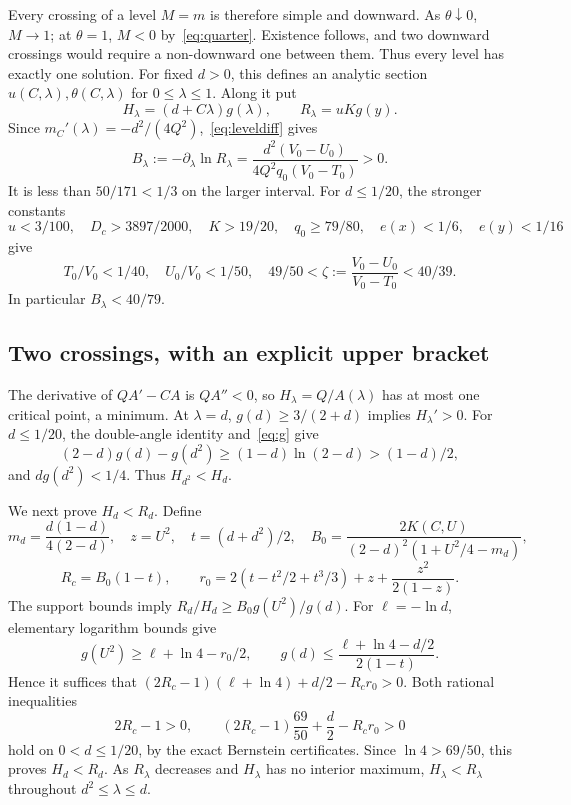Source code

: \documentclass[12pt,letterpaper,onecolumn]{article}
\theoremstyle{definition}
\begin{document}
Every crossing of a level \(M=m\) is therefore simple and downward.
As \(\theta\downarrow0\), \(M\to1\); at \(\theta=1\), \(M<0\) by~\eqref{eq:quarter}.
Existence follows, and two downward crossings would require a non-downward one between them.
Thus every level has exactly one solution.
For fixed \(d>0\), this defines an analytic section \(u(C,\lambda),\theta(C,\lambda)\) for \(0\le\lambda\le1\).
Along it put
\[
H_\lambda=(d+C\lambda)g(\lambda),\qquad
R_\lambda=uKg(y).
\]
Since \(m_C'(\lambda)=-d^2/(4Q^2)\),~\eqref{eq:leveldiff} gives
\begin{equation}\label{eq:B}
B_\lambda:=-\partial_\lambda\ln R_\lambda
=\frac{d^2(V_0-U_0)}{4Q^2q_0(V_0-T_0)}>0.
\end{equation}
It is less than \(50/171<1/3\) on the larger interval.
For \(d\le1/20\), the stronger constants
\[
u<3/100,\quad D_c>3897/2000,\quad K>19/20,\quad
q_0\ge79/80,\quad e(x)<1/6,\quad e(y)<1/16
\]
give
\begin{equation}\label{eq:ratios}
T_0/V_0<1/40,\quad U_0/V_0<1/50,\quad
49/50<\zeta:=\frac{V_0-U_0}{V_0-T_0}<40/39.
\end{equation}
In particular \(B_\lambda<40/79\).

\subsection{Two crossings, with an explicit upper bracket}
The derivative of \(QA'-CA\) is \(QA''<0\), so \(H_\lambda=Q/A(\lambda)\) has at most one critical point, a minimum.
At \(\lambda=d\), \(g(d)\ge3/(2+d)\) implies \(H_\lambda'>0\).
For \(d\le1/20\), the double-angle identity and~\eqref{eq:g} give
\[
(2-d)g(d)-g(d^2)\ge(1-d)\ln(2-d)>(1-d)/2,
\]
and \(dg(d^2)<1/4\). Thus \(H_{d^2}<H_d\).

We next prove \(H_d<R_d\).
Define
\[
m_d=\frac{d(1-d)}{4(2-d)},\quad z=U^2,\quad
t=(d+d^2)/2,\quad
B_0=\frac{2K(C,U)}{(2-d)^2(1+U^2/4-m_d)},
\]
\[
R_c=B_0(1-t),\qquad
r_0=2(t-t^2/2+t^3/3)+z+\frac{z^2}{2(1-z)}.
\]
The support bounds imply
\(R_d/H_d\ge B_0g(U^2)/g(d)\).
For \(\ell=-\ln d\), elementary logarithm bounds give
\[
g(U^2)\ge\ell+\ln4-r_0/2,\qquad
g(d)\le\frac{\ell+\ln4-d/2}{2(1-t)}.
\]
Hence it suffices that
\((2R_c-1)(\ell+\ln4)+d/2-R_cr_0>0\).
Both rational inequalities
\begin{equation}\label{eq:centralcert}
2R_c-1>0,\qquad
(2R_c-1)\frac{69}{50}+\frac d2-R_cr_0>0
\end{equation}
hold on \(0<d\le1/20\), by the exact Bernstein certificates.
Since \(\ln4>69/50\), this proves \(H_d<R_d\).
As \(R_\lambda\) decreases and \(H_\lambda\) has no interior maximum,
\(H_\lambda<R_\lambda\) throughout \(d^2\le\lambda\le d\).
\end{document}
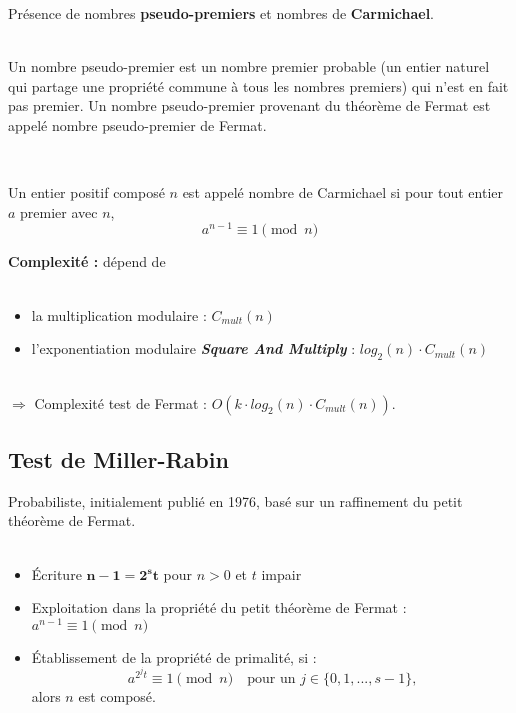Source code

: 			\begin{frame}
				Présence de nombres \textbf{pseudo-premiers} et nombres de \textbf{Carmichael}.\\~\\
				\begin{Def}
					\label{PseudoPrem}
					Un nombre pseudo-premier est un nombre premier probable (un entier naturel qui partage une propriété commune à tous les nombres premiers) qui n'est en fait pas premier. Un nombre pseudo-premier provenant du théorème de Fermat est appelé nombre pseudo-premier de Fermat.
				\end{Def}
				~\\
				\begin{Def}
					\label{Carmich}
					Un entier positif composé $n$ est appelé nombre de Carmichael si pour tout entier $a$ premier avec $n$,
					\[a^{n-1}\equiv 1 \pmod n\]
				\end{Def}
			\end{frame}
			
			\begin{frame}
				\textbf{Complexité :} dépend de \\~\\
				\begin{itemize}
				\item la multiplication modulaire : $C_{mult}(n)$
				\item l'exponentiation modulaire \textbf{\textit{Square And Multiply}} : $log_{2}(n) \cdot C_{mult}(n)$
				\end{itemize}
				~\\
				$\Longrightarrow$ Complexité test de Fermat : $O(k \cdot log_{2}(n) \cdot C_{mult}(n))$.
			\end{frame}
		
		\subsection{Test de Miller-Rabin}
			\begin{frame}
			Probabiliste, initialement publié en 1976, basé sur un raffinement du petit théorème de Fermat.\\~\\
			\begin{itemize}
				\item Écriture $\mathbf{n - 1 = 2^{s}t}$ pour $n>0$ et $t$ impair
				\item Exploitation dans la propriété du petit théorème de Fermat : $a^{n-1}\equiv 1 \pmod n$
				\item Établissement de la propriété de primalité, si :
				\[ a^{2^{j}t} \equiv 1 \pmod n \quad \text{pour un } j \in \{0, 1, ..., s-1\} \text{,}\]
				alors $n$ est composé.
			\end{itemize}
			\end{frame}
			
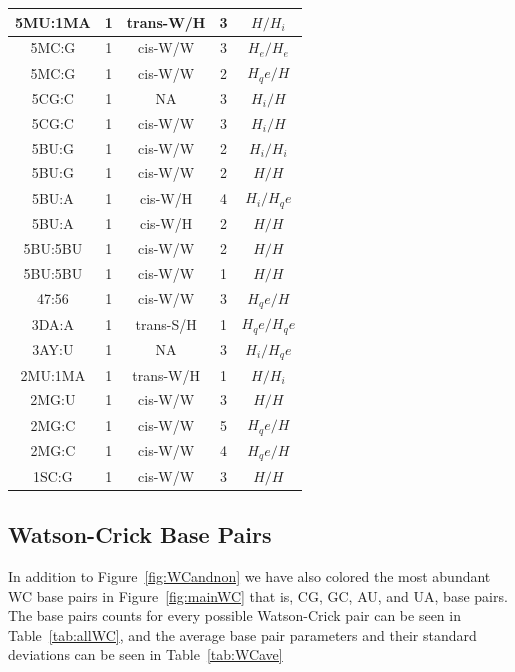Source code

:\begin{center}
\begin{longtable}{c|c|c|c|c}
5MU:1MA & 1 & trans-W/H & 3 & $H/H_i$ \\  \hline
5MC:G & 1 & cis-W/W & 3 & $H_e/H_e$ \\  \hline
5MC:G & 1 & cis-W/W & 2 & $H_qe/H$ \\  \hline
5CG:C & 1 & NA & 3 & $H_i/H$ \\  \hline
5CG:C & 1 & cis-W/W & 3 & $H_i/H$ \\  \hline
5BU:G & 1 & cis-W/W & 2 & $H_i/H_i$ \\  \hline
5BU:G & 1 & cis-W/W & 2 & $H/H$ \\  \hline
5BU:A & 1 & cis-W/H & 4 & $H_i/H_qe$ \\  \hline
5BU:A & 1 & cis-W/H & 2 & $H/H$ \\  \hline
5BU:5BU & 1 & cis-W/W & 2 & $H/H$ \\  \hline
5BU:5BU & 1 & cis-W/W & 1 & $H/H$ \\  \hline
47:56 & 1 & cis-W/W & 3 & $H_qe/H$ \\  \hline
3DA:A & 1 & trans-S/H & 1 & $H_qe/H_qe$ \\  \hline
3AY:U & 1 & NA & 3 & $H_i/H_qe$ \\  \hline
2MU:1MA & 1 & trans-W/H & 1 & $H/H_i$ \\  \hline
2MG:U & 1 & cis-W/W & 3 & $H/H$ \\  \hline
2MG:C & 1 & cis-W/W & 5 & $H_qe/H$ \\  \hline
2MG:C & 1 & cis-W/W & 4 & $H_qe/H$ \\  \hline
1SC:G & 1 & cis-W/W & 3 & $H/H$ \\  \hline
\end{longtable}
\end{center}


\subsection{Watson-Crick Base Pairs}

In addition to Figure~\ref{fig:WCandnon} we have also colored the most
abundant WC base pairs  in Figure~\ref{fig:mainWC} that is, CG, GC, AU, and UA, base
pairs. The base pairs counts for every possible Watson-Crick pair can
be seen in Table~\ref{tab:allWC}, and the average base pair parameters
and their standard deviations can be seen in Table~\ref{tab:WCave}

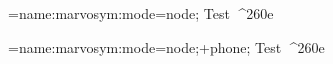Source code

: \documentclass{article}
\begin{document}
\font\test={name:marvosym:mode=node;}
Test {\test ^^^^260e}

\font\test={name:marvosym:mode=node;+phone;}
Test {\test ^^^^260e}
\end{document}
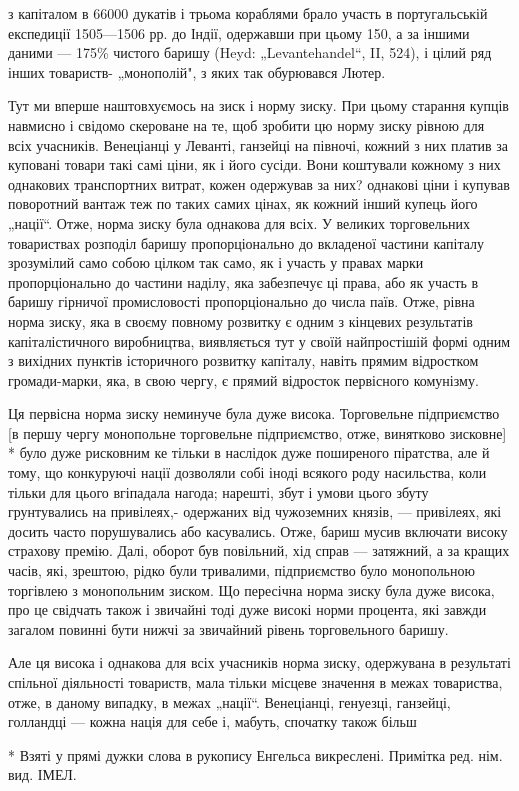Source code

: \parcont{}  %
з капіталом в 66000 дукатів і трьома кораблями брало участь в португальській експедиції 1505—1506 рр. до Індії, одержавши
при цьому 150, а за іншими даними — 175\% чистого баришу (Heyd: „Levantehandel“, II, 524), і цілий ряд інших товариств-
„монополій", з яких так обурювався Лютер.

Тут ми вперше наштовхуємось на зиск і норму зиску. При цьому старання купців
навмисно і свідомо скероване на те, щоб зробити цю норму зиску рівною для всіх учасників. Венеціанці у Леванті, ганзейці на
півночі, кожний з них платив за куповані товари такі самі ціни, як і його сусіди. Вони коштували кожному з них однакових
транспортних витрат, кожен одержував за них? однакові ціни і купував поворотний вантаж теж по таких самих цінах, як кожний
інший купець його „нації“. Отже, норма зиску була однакова для всіх. У великих торговельних товариствах розподіл баришу
пропорціонально до вкладеної частини капіталу зрозумілий само собою цілком так само, як і участь у правах марки
пропорціонально до частини наділу, яка забезпечує ці права, або як участь в баришу гірничої промисловості пропорціонально
до числа паїв. Отже, рівна норма зиску, яка в своєму повному розвитку є одним з кінцевих результатів капіталістичного
виробництва, виявляється тут у своїй найпростішій формі одним з вихідних пунктів історичного розвитку капіталу, навіть
прямим відростком громади-марки, яка, в свою чергу, є прямий відросток первісного комунізму.

Ця первісна норма зиску
неминуче була дуже висока. Торговельне підприємство [в першу чергу монопольне торговельне підприємство, отже, винятково
зисковне] * було дуже рисковним ке тільки в наслідок дуже поширеного піратства, але й тому, що конкуруючі нації дозволяли
собі іноді всякого роду насильства, коли тільки для цього вгіпадала нагода; нарешті, збут і умови цього збуту грунтувались
на привілеях,-  одержаних від чужоземних князів, — привілеях, які досить часто порушувались або касувались. Отже, бариш
мусив включати високу страхову премію. Далі, оборот був повільний, хід справ — затяжний, а за кращих часів, які, зрештою,
рідко були тривалими, підприємство було монопольною торгівлею з монопольним зиском. Що пересічна норма зиску була дуже
висока, про це свідчать також і звичайні тоді дуже високі норми процента, які завжди загалом повинні бути нижчі за
звичайний рівень торговельного баришу.

Але ця висока і однакова для всіх учасників норма зиску, одержувана в результаті
спільної діяльності товариств, мала тільки місцеве значення в межах товариства, отже, в даному випадку, в межах „нації“.
Венеціанці, генуезці, ганзейці, голландці — кожна нація для себе і, мабуть, спочатку також більш

* Взяті у прямі дужки слова в рукопису Енгельса викреслені. Примітка ред. нім. вид. ІМЕЛ.
\parbreak{}  %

Task objective: Take every line from the records that holds "було" and copy it down.

Response to this exercise:
зисковне] * було дуже рисковним ке тільки в наслідок дуже поширеного піратства, але й тому, що конкуруючі нації дозволяли
рідко були тривалими, підприємство було монопольною торгівлею з монопольним зиском. Що пересічна норма зиску була дуже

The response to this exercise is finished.